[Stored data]
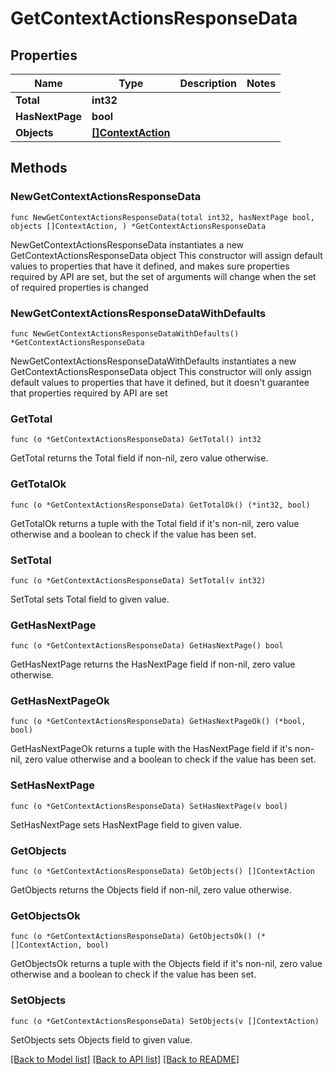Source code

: # GetContextActionsResponseData

## Properties

Name | Type | Description | Notes
------------ | ------------- | ------------- | -------------
**Total** | **int32** |  | 
**HasNextPage** | **bool** |  | 
**Objects** | [**[]ContextAction**](ContextAction.md) |  | 

## Methods

### NewGetContextActionsResponseData

`func NewGetContextActionsResponseData(total int32, hasNextPage bool, objects []ContextAction, ) *GetContextActionsResponseData`

NewGetContextActionsResponseData instantiates a new GetContextActionsResponseData object
This constructor will assign default values to properties that have it defined,
and makes sure properties required by API are set, but the set of arguments
will change when the set of required properties is changed

### NewGetContextActionsResponseDataWithDefaults

`func NewGetContextActionsResponseDataWithDefaults() *GetContextActionsResponseData`

NewGetContextActionsResponseDataWithDefaults instantiates a new GetContextActionsResponseData object
This constructor will only assign default values to properties that have it defined,
but it doesn't guarantee that properties required by API are set

### GetTotal

`func (o *GetContextActionsResponseData) GetTotal() int32`

GetTotal returns the Total field if non-nil, zero value otherwise.

### GetTotalOk

`func (o *GetContextActionsResponseData) GetTotalOk() (*int32, bool)`

GetTotalOk returns a tuple with the Total field if it's non-nil, zero value otherwise
and a boolean to check if the value has been set.

### SetTotal

`func (o *GetContextActionsResponseData) SetTotal(v int32)`

SetTotal sets Total field to given value.


### GetHasNextPage

`func (o *GetContextActionsResponseData) GetHasNextPage() bool`

GetHasNextPage returns the HasNextPage field if non-nil, zero value otherwise.

### GetHasNextPageOk

`func (o *GetContextActionsResponseData) GetHasNextPageOk() (*bool, bool)`

GetHasNextPageOk returns a tuple with the HasNextPage field if it's non-nil, zero value otherwise
and a boolean to check if the value has been set.

### SetHasNextPage

`func (o *GetContextActionsResponseData) SetHasNextPage(v bool)`

SetHasNextPage sets HasNextPage field to given value.


### GetObjects

`func (o *GetContextActionsResponseData) GetObjects() []ContextAction`

GetObjects returns the Objects field if non-nil, zero value otherwise.

### GetObjectsOk

`func (o *GetContextActionsResponseData) GetObjectsOk() (*[]ContextAction, bool)`

GetObjectsOk returns a tuple with the Objects field if it's non-nil, zero value otherwise
and a boolean to check if the value has been set.

### SetObjects

`func (o *GetContextActionsResponseData) SetObjects(v []ContextAction)`

SetObjects sets Objects field to given value.



[[Back to Model list]](../README.md#documentation-for-models) [[Back to API list]](../README.md#documentation-for-api-endpoints) [[Back to README]](../README.md)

Brief
In the entries above, find each line that includes the string "required" and copy it.

Task answer
and makes sure properties required by API are set, but the set of arguments
will change when the set of required properties is changed
but it doesn't guarantee that properties required by API are set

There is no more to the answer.